Paris in the 20th Century is the long-lost literary artefact of a great sci-fi writer. I was guided to this book by a student for his coursework. As with all good literature students, he has almost read the corpus of Verne’s work. It was surprisingly hard to obtain a copy. On reading it, I could understand why. By itself, this is not a great story and I can see why it was not published. It is a little too didactic and remarkably short. However, as an an insight into a prescient literary mind, it is estimable.

At its best it establishes some neoliberalist and capitalist themes but does not really develop them. There is some truth in how societies become less aggressive thanks to money; governments have too much to lose if their economies are at stake. There is a great video of Blackadder that takes on this issue, though. https://www.youtube.com/watch?v=tGxAYeeyoIc. Economic influences do not necessarily stop war, especially if certain forces in a society benefit from war, or at least going into one.

The First World War occured because it had to. The very nature of our economies requires constant expansion. The spurious reasons for its beginning on the scale it did – the assassination of one man – are flecks from the economic truth. Take the 2008 crash. The bottom 99% lost 5 trillion dollars. The top 1% gain 5 trillion dollars. Such expansion still continues. Man Utd grow millions more into debt each year – that debt will never clear. No one will pay it off because it is not consumer debt. It is something else. While Verne could not predict this, his dystopian outlook contrasted Hugo’s, and is especially interesting considering that he was 25 upon writing this.

Another criticism I have of the futuristic society portrayed is whether it presents a coherent culture. Do we see enough of it, and from enough points of view? The humorous pseudo-rebels, three French friends who love distinct high arts, provide only an outside perspective and therefore speak as mouthpieces for Verne. Within a somewhat fragmented, or least overly-expositionary, style, we experience some witty lines and funny people: such set-pieces almost feel like they would well on the stage rather than a novel. I enjoyed them though.

Where the book does seem to work is as a tribute to French literature. Ultimately this text stands as both a call and a warning for how literature might be lost if the worlds of art and science collide. In this 1960s Paris, literature has been replaced by the prizing of practical texts:

Dictionaries, manuals, grammars, study guides and topic notes, classical authors and the entire book trade in de Viris, Quintus-Curtius, Sallust, and Livy peacefully crumbled to dust on the shelves of the old Hachette publishing house; but introductions to mathematics, textbooks on civil engineering, mechanics, physics, chemistry, astronomy, courses in commerce, finance, industrial arts- whatever concerned the market tendencies of the day – sold by the millions of copies.
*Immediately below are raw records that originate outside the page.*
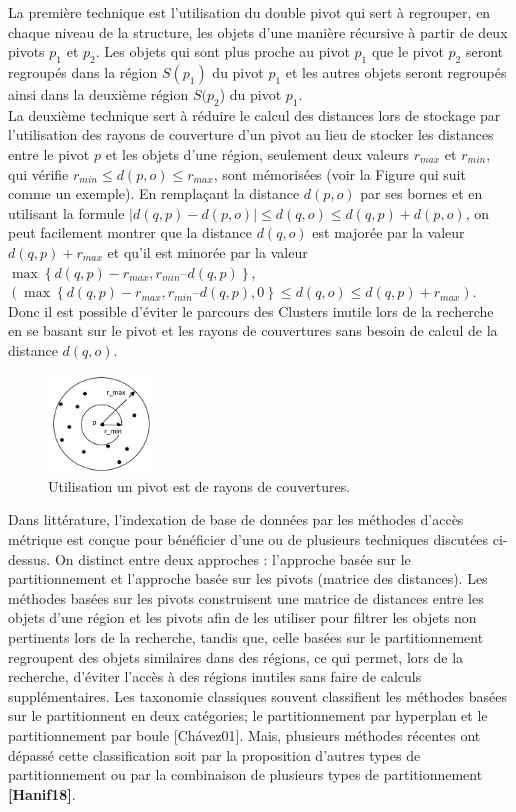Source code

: La première technique est l’utilisation du double pivot qui sert à regrouper, en chaque niveau de la structure, les objets d’une manière récursive à partir de deux pivots $ p_1 $ et $ p_2 $. Les objets qui sont plus proche au pivot $ p_1 $ que le pivot $ p_2 $ seront regroupés dans la région $ S(p_1) $ du pivot $ p_1 $ et les autres objets seront regroupés ainsi dans la deuxième région $ S(p_2 $) du pivot $ p_1 $.\\

La deuxième technique sert à réduire le calcul des distances lors de stockage par l’utilisation des rayons de couverture d’un pivot au lieu de stocker les distances entre le pivot $ p $ et les objets d'une région, seulement deux valeurs $ r_{max} $ et $ r_{min} $, qui vérifie $  r_{min}  \le d(p,o) \le r_{max}  $, sont mémorisées (voir la Figure qui suit comme un exemple). En remplaçant la distance $ d(p,o) $ par ses bornes et en utilisant la formule $ |d(q,p)-d(p,o)| \le d(q,o) \le d(q,p)+d(p,o) $, on peut facilement montrer que la distance $ d(q,o) $ est majorée par la valeur $ d(q,p) + r_{max} $ et qu’il est minorée par la valeur $ \max \left\{d(q,p) - r_{max} , r_{min} – d(q,p)\right\} $,$  (\max \left\{ d(q,p) - r_{max} , r_{min} – d(q,p), 0\right\} \le d(q,o) \le d(q,p) + r_{max} ) $. Donc il est possible d’éviter le parcours des Clusters inutile lors de la recherche en se basant sur le pivot et les rayons de couvertures sans besoin de calcul de la distance $ d(q,o) $.
\begin{figure}[H]
	\centering
	\includegraphics[width=0.25\textwidth]{Figures/radius.png} %
	\caption{Utilisation un pivot est de rayons de couvertures.}
\end{figure}

Dans littérature, l’indexation de base de données par les méthodes d’accès métrique est conçue pour bénéficier d’une ou de plusieurs techniques discutées ci-dessus. On distinct entre deux approches : l’approche basée sur le partitionnement et l’approche basée sur les pivots (matrice des distances). Les méthodes basées sur les pivots construisent une matrice de distances entre les objets d’une région et les pivots afin de les utiliser pour filtrer les objets non pertinents lors de la recherche, tandis que, celle basées sur le partitionnement regroupent des objets similaires dans des régions, ce qui permet, lors de la recherche, d’éviter l’accès à des régions inutiles sans faire de calculs supplémentaires. Les taxonomie classiques souvent classifient les méthodes basées sur le partitionnent en deux catégories; le partitionnement par hyperplan et le partitionnement par boule [Chávez01]. Mais, plusieurs méthodes récentes ont dépassé cette classification soit par la proposition d’autres types de partitionnement ou par la combinaison de plusieurs types de partitionnement \textbf{[Hanif18]}. \\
On reading this I am reminded of CP Snow (a British scientist turned literary writer) who talked to these two worlds. Verne feels that the common person will likely not want to absorb high culture. They probably would not even if only because the increasingly busy and demanding nature of modern life denies others that opportunity. A working-class life often uses language for survival and transaction, not to negotiate and speculate. Through this text, it seems that Verne is contesting of the difficulty of making a living in the arts, and the desire for high art to remain. It certainly does not seem that the common person misses the arts in this dystopian world, if they ever did.

There is a slight feminist thread in the text in the form of a love interest. She is, though, an entirely flat character, a purposeful flaw explained somewhat by industrialisation. Verne expounds the idea that to be feminine is to be the other; industrialisation and pragmatism apparently removed female traits (or at least the traits that make women attractive to men like Verne). Perkins challenges this notion this well in ‘Herland’, measuring what it is to be feminine and masculine against ideas of being in the public sphere. This was an interest idea that I would have like to see developed to a conclusion – the love interest just disappears at the end due to a deus ex-machina cold snap.

The ending itself is a set piece, remarkably melodramatic and naked in allusion. I did not find much conflict and emotion in this and read it instead as a flat sci-fi. But perhaps I am being too harsh: sci-fi necessarily requires exposition to take a concept to its conclusions. Nolan and Brooker do this with film and TV to a wonderful degree now. The sci-fi genre is developed elsewhere to a better degree by Verne. Therefore, this text does not stand well by itself. As a situation, though, it is curious, and gains an extra star if we are to rate such books.

Worth a read, and worth understanding: it does not stand by itself, but is rather better in comparison with other work.